[TASK OBJECTIVE]
When you reach the line with "#### 旋转的error-state" in the data below, begin printing lines exactly, and stop once the line with "## visual-inertial alignment" has been printed.

[PROVIDED DATA]
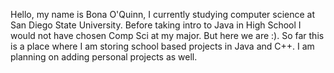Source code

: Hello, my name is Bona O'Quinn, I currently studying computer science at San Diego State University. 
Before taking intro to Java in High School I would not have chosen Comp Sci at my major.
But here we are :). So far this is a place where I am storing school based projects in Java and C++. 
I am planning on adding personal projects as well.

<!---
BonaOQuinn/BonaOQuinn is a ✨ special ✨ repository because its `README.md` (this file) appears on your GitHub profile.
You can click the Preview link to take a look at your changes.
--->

* * *

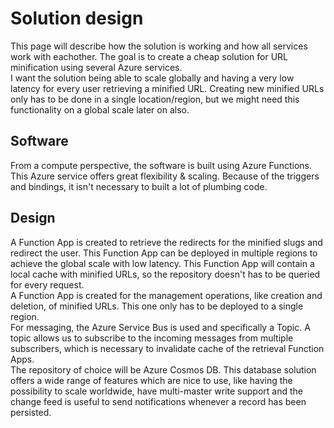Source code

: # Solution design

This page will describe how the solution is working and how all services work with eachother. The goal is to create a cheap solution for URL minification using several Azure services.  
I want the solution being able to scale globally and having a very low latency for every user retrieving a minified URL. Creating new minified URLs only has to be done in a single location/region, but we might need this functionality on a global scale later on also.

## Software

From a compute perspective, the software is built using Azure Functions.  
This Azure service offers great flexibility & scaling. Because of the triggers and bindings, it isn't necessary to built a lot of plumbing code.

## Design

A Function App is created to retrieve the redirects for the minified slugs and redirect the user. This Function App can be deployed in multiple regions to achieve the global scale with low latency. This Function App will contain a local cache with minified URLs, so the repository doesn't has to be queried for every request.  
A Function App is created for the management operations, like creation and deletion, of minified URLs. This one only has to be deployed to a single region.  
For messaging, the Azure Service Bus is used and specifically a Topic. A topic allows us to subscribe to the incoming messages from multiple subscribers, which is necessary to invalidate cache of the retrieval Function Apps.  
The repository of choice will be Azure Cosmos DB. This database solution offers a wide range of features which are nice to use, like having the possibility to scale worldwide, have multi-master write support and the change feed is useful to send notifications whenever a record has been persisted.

* * *

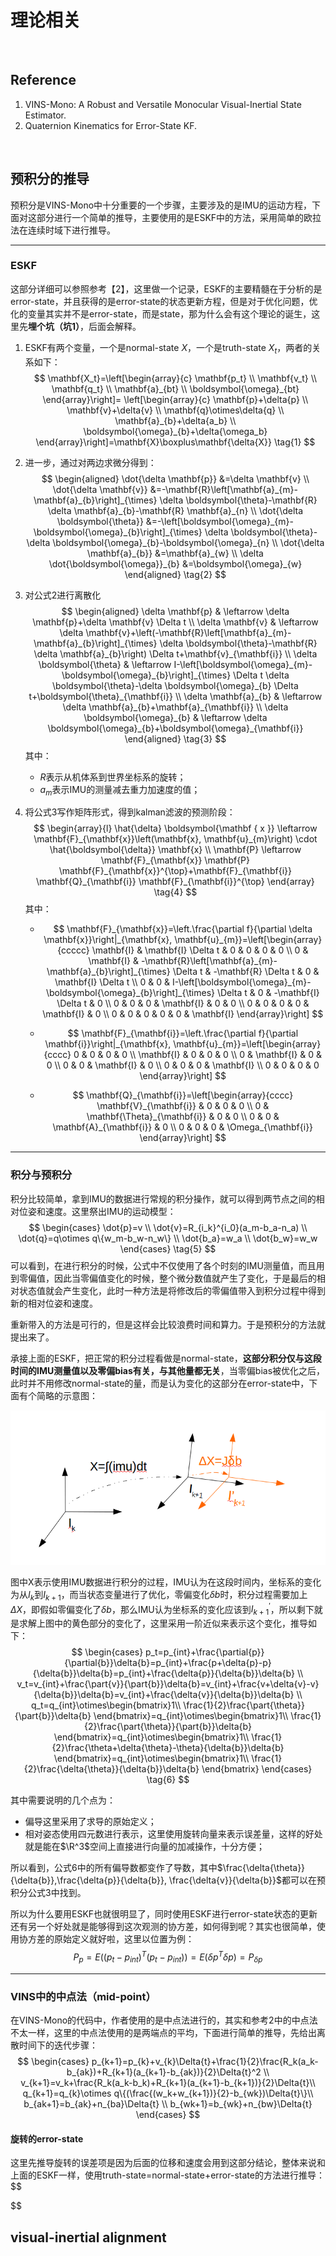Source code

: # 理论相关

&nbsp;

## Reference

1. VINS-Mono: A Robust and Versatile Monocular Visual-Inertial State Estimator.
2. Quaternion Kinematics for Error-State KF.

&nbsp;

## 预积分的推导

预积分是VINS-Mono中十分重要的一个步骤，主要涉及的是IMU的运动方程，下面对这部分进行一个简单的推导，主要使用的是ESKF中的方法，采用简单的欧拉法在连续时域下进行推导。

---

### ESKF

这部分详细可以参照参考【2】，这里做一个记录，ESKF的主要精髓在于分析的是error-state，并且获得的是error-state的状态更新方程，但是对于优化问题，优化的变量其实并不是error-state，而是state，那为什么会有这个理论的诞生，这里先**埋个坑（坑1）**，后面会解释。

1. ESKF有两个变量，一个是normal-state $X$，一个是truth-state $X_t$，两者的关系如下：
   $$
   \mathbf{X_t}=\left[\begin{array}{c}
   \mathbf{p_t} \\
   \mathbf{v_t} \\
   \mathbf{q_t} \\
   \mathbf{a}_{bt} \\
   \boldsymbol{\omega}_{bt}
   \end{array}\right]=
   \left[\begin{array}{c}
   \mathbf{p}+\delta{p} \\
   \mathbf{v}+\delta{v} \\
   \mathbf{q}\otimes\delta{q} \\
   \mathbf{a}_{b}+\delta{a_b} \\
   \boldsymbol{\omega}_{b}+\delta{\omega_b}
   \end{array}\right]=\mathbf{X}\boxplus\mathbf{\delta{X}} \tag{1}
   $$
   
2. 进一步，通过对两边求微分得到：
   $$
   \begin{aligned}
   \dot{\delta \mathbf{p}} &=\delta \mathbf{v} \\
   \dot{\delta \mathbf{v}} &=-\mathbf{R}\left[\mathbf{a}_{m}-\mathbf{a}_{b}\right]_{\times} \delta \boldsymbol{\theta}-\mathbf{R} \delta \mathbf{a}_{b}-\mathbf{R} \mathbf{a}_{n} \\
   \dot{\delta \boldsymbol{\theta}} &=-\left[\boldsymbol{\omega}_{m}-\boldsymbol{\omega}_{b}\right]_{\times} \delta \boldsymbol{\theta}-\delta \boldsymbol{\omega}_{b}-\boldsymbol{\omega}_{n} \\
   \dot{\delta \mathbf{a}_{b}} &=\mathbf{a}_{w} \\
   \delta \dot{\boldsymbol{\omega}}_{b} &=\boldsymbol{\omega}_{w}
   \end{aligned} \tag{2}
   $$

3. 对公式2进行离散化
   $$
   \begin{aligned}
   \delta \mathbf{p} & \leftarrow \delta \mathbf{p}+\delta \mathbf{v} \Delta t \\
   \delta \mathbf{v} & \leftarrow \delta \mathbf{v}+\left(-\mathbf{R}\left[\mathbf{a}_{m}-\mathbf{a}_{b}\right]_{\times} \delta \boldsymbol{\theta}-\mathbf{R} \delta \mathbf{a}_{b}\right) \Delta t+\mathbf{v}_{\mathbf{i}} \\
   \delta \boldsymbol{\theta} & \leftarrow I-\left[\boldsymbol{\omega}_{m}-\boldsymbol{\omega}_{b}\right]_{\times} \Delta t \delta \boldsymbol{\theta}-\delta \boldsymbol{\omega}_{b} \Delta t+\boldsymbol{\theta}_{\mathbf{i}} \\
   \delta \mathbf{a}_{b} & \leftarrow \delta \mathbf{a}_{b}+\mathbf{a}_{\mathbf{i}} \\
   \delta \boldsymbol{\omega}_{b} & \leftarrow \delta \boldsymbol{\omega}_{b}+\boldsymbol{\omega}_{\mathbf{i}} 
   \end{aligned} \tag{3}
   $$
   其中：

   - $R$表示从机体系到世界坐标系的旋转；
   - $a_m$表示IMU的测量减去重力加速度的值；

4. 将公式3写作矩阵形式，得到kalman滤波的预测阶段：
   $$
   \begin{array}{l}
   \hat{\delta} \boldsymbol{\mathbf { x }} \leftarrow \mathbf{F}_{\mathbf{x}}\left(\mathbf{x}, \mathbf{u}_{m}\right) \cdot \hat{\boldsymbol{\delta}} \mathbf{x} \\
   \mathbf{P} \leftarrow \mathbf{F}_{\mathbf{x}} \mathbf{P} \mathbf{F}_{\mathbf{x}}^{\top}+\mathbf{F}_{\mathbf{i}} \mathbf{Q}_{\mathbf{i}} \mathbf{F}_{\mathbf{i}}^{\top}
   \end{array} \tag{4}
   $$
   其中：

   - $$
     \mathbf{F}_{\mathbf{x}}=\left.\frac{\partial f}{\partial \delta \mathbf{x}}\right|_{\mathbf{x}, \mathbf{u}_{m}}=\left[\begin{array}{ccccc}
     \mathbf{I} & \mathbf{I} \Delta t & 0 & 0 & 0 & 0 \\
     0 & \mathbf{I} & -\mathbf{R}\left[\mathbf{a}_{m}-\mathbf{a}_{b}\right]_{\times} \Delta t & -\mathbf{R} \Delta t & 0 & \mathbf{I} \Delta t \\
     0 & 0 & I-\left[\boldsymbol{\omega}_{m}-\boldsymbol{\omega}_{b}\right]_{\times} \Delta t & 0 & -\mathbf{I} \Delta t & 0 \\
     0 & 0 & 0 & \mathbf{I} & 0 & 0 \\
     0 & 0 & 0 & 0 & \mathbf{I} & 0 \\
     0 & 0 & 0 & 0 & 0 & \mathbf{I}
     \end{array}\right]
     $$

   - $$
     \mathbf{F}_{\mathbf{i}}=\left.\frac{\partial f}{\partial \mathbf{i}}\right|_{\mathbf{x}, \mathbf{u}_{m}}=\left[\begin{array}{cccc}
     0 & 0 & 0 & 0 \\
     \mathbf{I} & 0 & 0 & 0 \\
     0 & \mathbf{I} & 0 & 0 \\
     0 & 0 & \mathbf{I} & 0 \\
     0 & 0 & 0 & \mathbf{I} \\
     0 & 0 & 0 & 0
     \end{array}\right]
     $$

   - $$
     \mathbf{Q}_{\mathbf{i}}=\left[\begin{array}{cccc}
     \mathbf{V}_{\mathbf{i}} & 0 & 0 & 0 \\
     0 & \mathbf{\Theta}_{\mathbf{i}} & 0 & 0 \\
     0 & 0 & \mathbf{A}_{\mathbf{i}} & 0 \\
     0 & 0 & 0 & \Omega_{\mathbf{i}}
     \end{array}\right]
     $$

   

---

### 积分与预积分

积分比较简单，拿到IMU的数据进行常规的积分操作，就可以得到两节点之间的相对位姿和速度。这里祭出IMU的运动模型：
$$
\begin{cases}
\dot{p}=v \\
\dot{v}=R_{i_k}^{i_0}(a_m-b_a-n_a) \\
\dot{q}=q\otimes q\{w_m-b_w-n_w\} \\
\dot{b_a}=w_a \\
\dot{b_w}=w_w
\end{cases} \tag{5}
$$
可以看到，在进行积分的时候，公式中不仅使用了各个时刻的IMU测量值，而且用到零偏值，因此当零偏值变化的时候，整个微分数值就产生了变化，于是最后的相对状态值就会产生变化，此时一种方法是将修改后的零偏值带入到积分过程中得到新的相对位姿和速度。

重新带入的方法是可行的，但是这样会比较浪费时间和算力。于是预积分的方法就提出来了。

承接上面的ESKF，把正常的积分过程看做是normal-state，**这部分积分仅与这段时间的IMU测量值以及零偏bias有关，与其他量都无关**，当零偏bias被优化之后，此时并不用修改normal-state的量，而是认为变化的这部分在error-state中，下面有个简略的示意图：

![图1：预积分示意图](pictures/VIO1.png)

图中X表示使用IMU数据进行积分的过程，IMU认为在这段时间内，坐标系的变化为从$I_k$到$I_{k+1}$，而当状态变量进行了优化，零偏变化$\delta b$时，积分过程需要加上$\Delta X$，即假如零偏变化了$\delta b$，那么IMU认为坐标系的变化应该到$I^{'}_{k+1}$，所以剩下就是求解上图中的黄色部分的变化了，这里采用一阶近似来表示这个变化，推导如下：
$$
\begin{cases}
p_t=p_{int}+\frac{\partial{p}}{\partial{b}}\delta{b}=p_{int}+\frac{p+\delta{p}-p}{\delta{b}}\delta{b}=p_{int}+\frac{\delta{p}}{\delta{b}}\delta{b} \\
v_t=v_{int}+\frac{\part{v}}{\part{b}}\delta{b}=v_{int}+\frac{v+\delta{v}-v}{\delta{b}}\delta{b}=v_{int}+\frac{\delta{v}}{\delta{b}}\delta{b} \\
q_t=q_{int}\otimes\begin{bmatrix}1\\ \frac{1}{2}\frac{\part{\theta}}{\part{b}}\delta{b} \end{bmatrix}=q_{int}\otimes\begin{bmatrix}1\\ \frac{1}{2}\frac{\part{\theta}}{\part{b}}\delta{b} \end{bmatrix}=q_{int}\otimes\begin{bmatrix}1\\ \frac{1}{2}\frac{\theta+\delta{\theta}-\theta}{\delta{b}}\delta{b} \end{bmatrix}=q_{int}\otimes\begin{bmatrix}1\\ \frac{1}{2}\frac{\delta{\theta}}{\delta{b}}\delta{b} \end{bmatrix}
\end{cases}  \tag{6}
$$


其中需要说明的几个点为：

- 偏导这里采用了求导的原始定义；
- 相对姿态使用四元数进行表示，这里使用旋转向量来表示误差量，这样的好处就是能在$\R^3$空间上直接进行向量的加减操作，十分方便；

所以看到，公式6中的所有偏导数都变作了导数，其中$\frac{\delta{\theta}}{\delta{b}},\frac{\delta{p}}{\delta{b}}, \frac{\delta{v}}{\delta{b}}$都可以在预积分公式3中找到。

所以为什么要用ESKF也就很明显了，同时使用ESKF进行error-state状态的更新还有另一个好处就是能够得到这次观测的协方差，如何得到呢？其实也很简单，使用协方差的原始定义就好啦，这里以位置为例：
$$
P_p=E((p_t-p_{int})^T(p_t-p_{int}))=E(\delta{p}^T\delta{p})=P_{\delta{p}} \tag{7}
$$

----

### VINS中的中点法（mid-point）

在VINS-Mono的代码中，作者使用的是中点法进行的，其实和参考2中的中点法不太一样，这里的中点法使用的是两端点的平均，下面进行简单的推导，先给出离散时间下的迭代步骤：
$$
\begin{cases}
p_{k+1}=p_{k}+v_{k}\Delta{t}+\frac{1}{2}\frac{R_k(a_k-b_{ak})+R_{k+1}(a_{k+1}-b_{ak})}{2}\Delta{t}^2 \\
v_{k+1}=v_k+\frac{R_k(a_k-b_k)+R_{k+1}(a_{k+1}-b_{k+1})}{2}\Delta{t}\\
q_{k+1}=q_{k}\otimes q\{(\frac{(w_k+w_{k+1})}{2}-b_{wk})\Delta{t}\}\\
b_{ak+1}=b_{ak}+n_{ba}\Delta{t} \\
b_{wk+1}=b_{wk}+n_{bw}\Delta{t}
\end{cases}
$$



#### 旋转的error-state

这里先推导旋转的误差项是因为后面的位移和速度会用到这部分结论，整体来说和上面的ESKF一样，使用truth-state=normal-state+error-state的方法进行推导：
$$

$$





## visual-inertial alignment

[EXERCISE OUTPUT]
#### 旋转的error-state

这里先推导旋转的误差项是因为后面的位移和速度会用到这部分结论，整体来说和上面的ESKF一样，使用truth-state=normal-state+error-state的方法进行推导：
$$

$$





## visual-inertial alignment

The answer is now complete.